Haastig glijd de zwarte hete vloeistof binnen en trekt Georg het uit m'n handen. Ik slik en sla mijn handen voor mijn ogen. 'Je verbrand je op die manier!' zegt hij streng en komt naast me zitten. Het kan me niet meer schelen, ik ben nu al niets meer waard. 'Waar is Tom?' vraagt Bill met een schrille stem. 'Die zit bij een dokter.' verklaart Gustav. Schuldig kijkt hij naar zijn beker en zucht. 'Ik heb vast zijn neus gebroken.' Ik sta op en leun met mijn hoofd tegen het raam, vlak naast Bill. 'Daar hoef je je niet schuldig over te voelen.' Verbaasd kijkt hij me aan en voel ik hoe er meteen een soort druk op me leunt. Alice is niet het enige wat me zorgen maakt, Tom speelt hierin ook een grote rol. 'Waarom zeg je nou zoiets?'
Ik bijt op mijn lip en schud mijn hoofd. 'Wat is dat toch met jullie? Je hebt hem geslagen, je schreeuwt hem de huid vol, je haat hem...' somt Georg verward op. 'Dat verdient hij gewoon.' De deur gaat open en natuurlijk komt Tom erin. Er zit een witte klever op zijn neus en het is wat gezwollen en dieppaars. 'Tom, het spijt me zo!' begint Bill meteen schuldig. Ik rol mijn ogen en ga terug naast Georg zitten. Ik voel dat hij me aankijkt en prompt blader ik in een tijdschrift. 'Bella.' bromt Georg geïrriteerd. 'Wat?' vraag ik schijnheilig. 'Bella, kan ik even met je praten?' Ik zucht en kijk op. 'Er valt niets te bespreken, dank je.' Kwaad kijkt hij me aan. 'Waarom doe je zo,...' brengt hij er gefrustreerd uit, zoekend naar een gepast woord. 'Zo wat Tom? Spuug het er maar uit,' zeg ik giftig. 'Ben je jaloers op Mona, of wat is het nu eigenlijk?' Minachtend kijkt hij me aan en ik hoor hoe Gustav en Bill hun adem inhouden. Ik kom overeind en voel de tranen weer opwelmen.

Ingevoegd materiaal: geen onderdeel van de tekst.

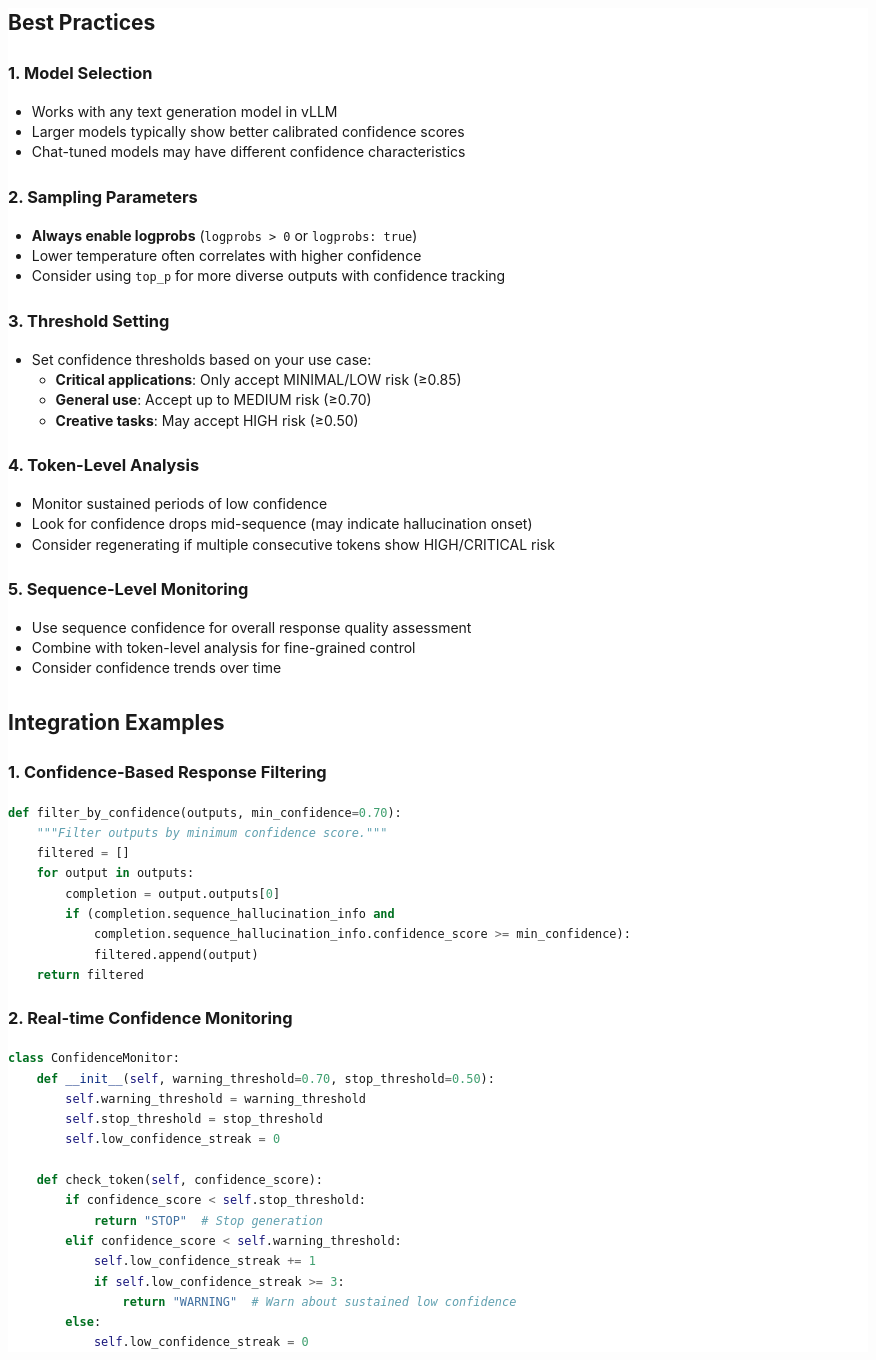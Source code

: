 ## Best Practices

### 1. Model Selection
- Works with any text generation model in vLLM
- Larger models typically show better calibrated confidence scores
- Chat-tuned models may have different confidence characteristics

### 2. Sampling Parameters
- **Always enable logprobs** (`logprobs > 0` or `logprobs: true`)
- Lower temperature often correlates with higher confidence
- Consider using `top_p` for more diverse outputs with confidence tracking

### 3. Threshold Setting
- Set confidence thresholds based on your use case:
  - **Critical applications**: Only accept MINIMAL/LOW risk (≥0.85)
  - **General use**: Accept up to MEDIUM risk (≥0.70)
  - **Creative tasks**: May accept HIGH risk (≥0.50)

### 4. Token-Level Analysis
- Monitor sustained periods of low confidence
- Look for confidence drops mid-sequence (may indicate hallucination onset)
- Consider regenerating if multiple consecutive tokens show HIGH/CRITICAL risk

### 5. Sequence-Level Monitoring
- Use sequence confidence for overall response quality assessment
- Combine with token-level analysis for fine-grained control
- Consider confidence trends over time

## Integration Examples

### 1. Confidence-Based Response Filtering

```python
def filter_by_confidence(outputs, min_confidence=0.70):
    """Filter outputs by minimum confidence score."""
    filtered = []
    for output in outputs:
        completion = output.outputs[0]
        if (completion.sequence_hallucination_info and 
            completion.sequence_hallucination_info.confidence_score >= min_confidence):
            filtered.append(output)
    return filtered
```

### 2. Real-time Confidence Monitoring

```python
class ConfidenceMonitor:
    def __init__(self, warning_threshold=0.70, stop_threshold=0.50):
        self.warning_threshold = warning_threshold
        self.stop_threshold = stop_threshold
        self.low_confidence_streak = 0
    
    def check_token(self, confidence_score):
        if confidence_score < self.stop_threshold:
            return "STOP"  # Stop generation
        elif confidence_score < self.warning_threshold:
            self.low_confidence_streak += 1
            if self.low_confidence_streak >= 3:
                return "WARNING"  # Warn about sustained low confidence
        else:
            self.low_confidence_streak = 0
```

'Waarom duwde je haar niet weg?' vraag ik met trillende stem. Verbaasd kijkt hij me aan en kruist zijn armen. 'Wanneer?' Ik wrijf over mijn slapen en begin te snikken. 'Tom, waarom doe je dit?...wees eerlijk en zeg me wat je met haar deed in de toiletten.' hakkelend komt alles eruit en vertrekt zijn hoofd geen enkele spier meer. 'Schat.., dat was ni..' Ik steek mijn hand op als teken dat hij beter zwijgt. 'Noem me geen schat Tom, ... dit is over.' Hij wil wat zeggen, maar er komt geen woord meer uit. 'Bella,...is dit wel nodig..?' Bill gaat ook opstaan en slaat een arm om zijn broer heen. 'Ik dacht dat je van me hield Tom! Ik wou de enige zijn, maar dat ben ik blijkbaar niet.' Met die woorden open ik de deur en kijk nog eens achterom. Hij staart naar de grond en doet niet eens de moeite om zich hieruit te praten. 'Nu hoef je geen rekening meer met mij te houden als je haar opnieuw kust, niet dat je dat voorheen al deed.' Nog eens ter bevestiging voor de andere 2 jongens die niet wisten waar dit over ging.
Ik ga de gang op en dwaal er wat rond, om even stoom af te blazen. Ik geloof niet dat ik kan leven met wat Tom deed. Hij zou verandert zijn, het playerige gedrag achter zich gelaten hebben. Maar dan kust hij zijn oude vlam, evenals de pyromaan EN was hij niet eens van plan om het me zelf te vertellen ook. Als hij nu niet eerlijk is, zegt dat al heel veel over hem. Dit was een moeilijke, rechtvaardige keuze en ook mijn enige. Ik hou nog steeds van hem, maar zolang hij dat niet doet op de manier als ik van hem doe, hoeft het ook niet meer. Wie wil er nou onbeantwoorde liefde? Alleen gekken als Mona, ja.
Een arts komt uit een of andere kamer en steekt zijn hand op. 'Familie van Alice Jost?' vraagt hij onderzoekend. Ik knik maar. 'Ze ligt in kamer 210, op intensieve. Ze verkeerd mogelijk in een coma, ze heeft veel bloed verloren.' Ik glimlach. 'Dus ze leeft nog?' vraag ik schor. 'Ja.' Ik bedank hem en ren meteen naar die kamer. Daar merk ik de jongens al op en ga achter het raam staan. Bill zit bij haar en begint meteen te huilen. Het doet me pijn haar zo te zien, en al vooral te zien wie ze in eenzaamheid achterlaat als ze het niet haalt. Ze moet het halen, voor Bill, Selina-Kay en voor mij. Gekucht doet me opkijken en ik zie een zielige Gustav staan. 'Ehm..Bella, het spijt me van Tom enzo.., ik vind het zo erg voor je.' Ik glimlach en zie een traantje over zijn wang biggelen. 'Ahn, Gussie.' zeg ik vertedert en sla mijn armen om die schattige jongen heen. 'En nu nog Alice, en ... dit is gewoon zoveel.' zucht hij gepikeerd. Ik knik en laat hem langzaam terug los. 'We redden het wel, dat doen we altijd!' Hij knikt en dan gaat de deur open. 'Je kan..gaan.' Bill kijkt me niet eens aan en loopt meteen weg. Ik wil hem roepen, maar bedenk me meteen. Hij heeft vast tijd voor zichzelf nodig.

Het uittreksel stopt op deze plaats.